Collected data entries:
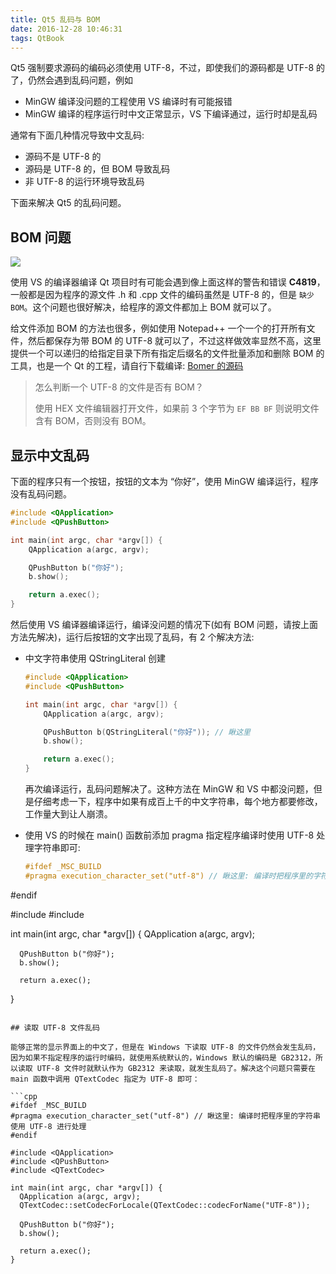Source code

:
 ```yaml
---
title: Qt5 乱码与 BOM
date: 2016-12-28 10:46:31
tags: QtBook
---
```


Qt5 强制要求源码的编码必须使用 UTF-8，不过，即使我们的源码都是 UTF-8 的了，仍然会遇到乱码问题，例如

* MinGW 编译没问题的工程使用 VS 编译时有可能报错
* MinGW 编译的程序运行时中文正常显示，VS 下编译通过，运行时却是乱码

通常有下面几种情况导致中文乱码:

* 源码不是 UTF-8 的
* 源码是 UTF-8 的，但 BOM 导致乱码
* 非 UTF-8 的运行环境导致乱码

下面来解决 Qt5 的乱码问题。<!--more-->

## BOM 问题

![](/img/qt/BOM.png)

使用 VS 的编译器编译 Qt 项目时有可能会遇到像上面这样的警告和错误 **C4819**，一般都是因为程序的源文件 .h 和 .cpp 文件的编码虽然是 UTF-8 的，但是 `缺少 BOM`。这个问题也很好解决，给程序的源文件都加上 BOM 就可以了。

给文件添加 BOM 的方法也很多，例如使用 Notepad++ 一个一个的打开所有文件，然后都保存为带 BOM 的 UTF-8 就可以了，不过这样做效率显然不高，这里提供一个可以递归的给指定目录下所有指定后缀名的文件批量添加和删除 BOM 的工具，也是一个 Qt 的工程，请自行下载编译: [Bomer 的源码](/download/Bomer.7z)

> 怎么判断一个 UTF-8 的文件是否有 BOM？
>
> 使用 HEX 文件编辑器打开文件，如果前 3 个字节为 `EF BB BF` 则说明文件含有 BOM，否则没有 BOM。

## 显示中文乱码

下面的程序只有一个按钮，按钮的文本为 “你好”，使用 MinGW 编译运行，程序没有乱码问题。

```cpp
#include <QApplication>
#include <QPushButton>

int main(int argc, char *argv[]) {
    QApplication a(argc, argv);

    QPushButton b("你好");
    b.show();

    return a.exec();
}
```

然后使用 VS 编译器编译运行，编译没问题的情况下(如有 BOM 问题，请按上面方法先解决)，运行后按钮的文字出现了乱码，有 2 个解决方法:

* 中文字符串使用 QStringLiteral 创建

  ```cpp
  #include <QApplication>
  #include <QPushButton>

  int main(int argc, char *argv[]) {
      QApplication a(argc, argv);

      QPushButton b(QStringLiteral("你好")); // 瞅这里
      b.show();

      return a.exec();
  }
  ```

  再次编译运行，乱码问题解决了。这种方法在 MinGW 和 VS 中都没问题，但是仔细考虑一下，程序中如果有成百上千的中文字符串，每个地方都要修改，工作量大到让人崩溃。

* 使用 VS 的时候在 main() 函数前添加 pragma 指定程序编译时使用 UTF-8 处理字符串即可: 

  ```cpp
  #ifdef _MSC_BUILD
  #pragma execution_character_set("utf-8") // 瞅这里: 编译时把程序里的字符串使用 UTF-8 进行处理
#endif
  
  #include <QApplication>
  #include <QPushButton>

  int main(int argc, char *argv[]) {
      QApplication a(argc, argv);

      QPushButton b("你好");
      b.show();

      return a.exec();
  }
  ```

## 读取 UTF-8 文件乱码

能够正常的显示界面上的中文了，但是在 Windows 下读取 UTF-8 的文件仍然会发生乱码，因为如果不指定程序的运行时编码，就使用系统默认的，Windows 默认的编码是 GB2312，所以读取 UTF-8 文件时就默认作为 GB2312 来读取，就发生乱码了。解决这个问题只需要在 main 函数中调用 QTextCodec 指定为 UTF-8 即可：

```cpp
#ifdef _MSC_BUILD
#pragma execution_character_set("utf-8") // 瞅这里: 编译时把程序里的字符串使用 UTF-8 进行处理
#endif

#include <QApplication>
#include <QPushButton>
#include <QTextCodec>

int main(int argc, char *argv[]) {
    QApplication a(argc, argv);
    QTextCodec::setCodecForLocale(QTextCodec::codecForName("UTF-8"));

    QPushButton b("你好");
    b.show();

    return a.exec();
}
```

Goal of the exercise:
Print each record exactly as it stands, omitting the pictures.

Solution for this exercise:
Source code

:
 ```yaml
---
title: Qt5 乱码与 BOM
date: 2016-12-28 10:46:31
tags: QtBook
---
```


Qt5 强制要求源码的编码必须使用 UTF-8，不过，即使我们的源码都是 UTF-8 的了，仍然会遇到乱码问题，例如

* MinGW 编译没问题的工程使用 VS 编译时有可能报错
* MinGW 编译的程序运行时中文正常显示，VS 下编译通过，运行时却是乱码

通常有下面几种情况导致中文乱码:

* 源码不是 UTF-8 的
* 源码是 UTF-8 的，但 BOM 导致乱码
* 非 UTF-8 的运行环境导致乱码

下面来解决 Qt5 的乱码问题。<!--more-->

## BOM 问题

![](/img/qt/BOM.png)

使用 VS 的编译器编译 Qt 项目时有可能会遇到像上面这样的警告和错误 **C4819**，一般都是因为程序的源文件 .h 和 .cpp 文件的编码虽然是 UTF-8 的，但是 `缺少 BOM`。这个问题也很好解决，给程序的源文件都加上 BOM 就可以了。

给文件添加 BOM 的方法也很多，例如使用 Notepad++ 一个一个的打开所有文件，然后都保存为带 BOM 的 UTF-8 就可以了，不过这样做效率显然不高，这里提供一个可以递归的给指定目录下所有指定后缀名的文件批量添加和删除 BOM 的工具，也是一个 Qt 的工程，请自行下载编译: [Bomer 的源码](/download/Bomer.7z)

> 怎么判断一个 UTF-8 的文件是否有 BOM？
>
> 使用 HEX 文件编辑器打开文件，如果前 3 个字节为 `EF BB BF` 则说明文件含有 BOM，否则没有 BOM。

## 显示中文乱码

下面的程序只有一个按钮，按钮的文本为 “你好”，使用 MinGW 编译运行，程序没有乱码问题。

```cpp
#include <QApplication>
#include <QPushButton>

int main(int argc, char *argv[]) {
    QApplication a(argc, argv);

    QPushButton b("你好");
    b.show();

    return a.exec();
}
```

然后使用 VS 编译器编译运行，编译没问题的情况下(如有 BOM 问题，请按上面方法先解决)，运行后按钮的文字出现了乱码，有 2 个解决方法:

* 中文字符串使用 QStringLiteral 创建

  ```cpp
  #include <QApplication>
  #include <QPushButton>

  int main(int argc, char *argv[]) {
      QApplication a(argc, argv);

      QPushButton b(QStringLiteral("你好")); // 瞅这里
      b.show();

      return a.exec();
  }
  ```

  再次编译运行，乱码问题解决了。这种方法在 MinGW 和 VS 中都没问题，但是仔细考虑一下，程序中如果有成百上千的中文字符串，每个地方都要修改，工作量大到让人崩溃。

* 使用 VS 的时候在 main() 函数前添加 pragma 指定程序编译时使用 UTF-8 处理字符串即可: 

  ```cpp
  #ifdef _MSC_BUILD
  #pragma execution_character_set("utf-8") // 瞅这里: 编译时把程序里的字符串使用 UTF-8 进行处理
#endif
  
  #include <QApplication>
  #include <QPushButton>

  int main(int argc, char *argv[]) {
      QApplication a(argc, argv);

      QPushButton b("你好");
      b.show();

      return a.exec();
  }
  ```

## 读取 UTF-8 文件乱码

能够正常的显示界面上的中文了，但是在 Windows 下读取 UTF-8 的文件仍然会发生乱码，因为如果不指定程序的运行时编码，就使用系统默认的，Windows 默认的编码是 GB2312，所以读取 UTF-8 文件时就默认作为 GB2312 来读取，就发生乱码了。解决这个问题只需要在 main 函数中调用 QTextCodec 指定为 UTF-8 即可：

```cpp
#ifdef _MSC_BUILD
#pragma execution_character_set("utf-8") // 瞅这里: 编译时把程序里的字符串使用 UTF-8 进行处理
#endif

#include <QApplication>
#include <QPushButton>
#include <QTextCodec>

int main(int argc, char *argv[]) {
    QApplication a(argc, argv);
    QTextCodec::setCodecForLocale(QTextCodec::codecForName("UTF-8"));

    QPushButton b("你好");
    b.show();

    return a.exec();
}
```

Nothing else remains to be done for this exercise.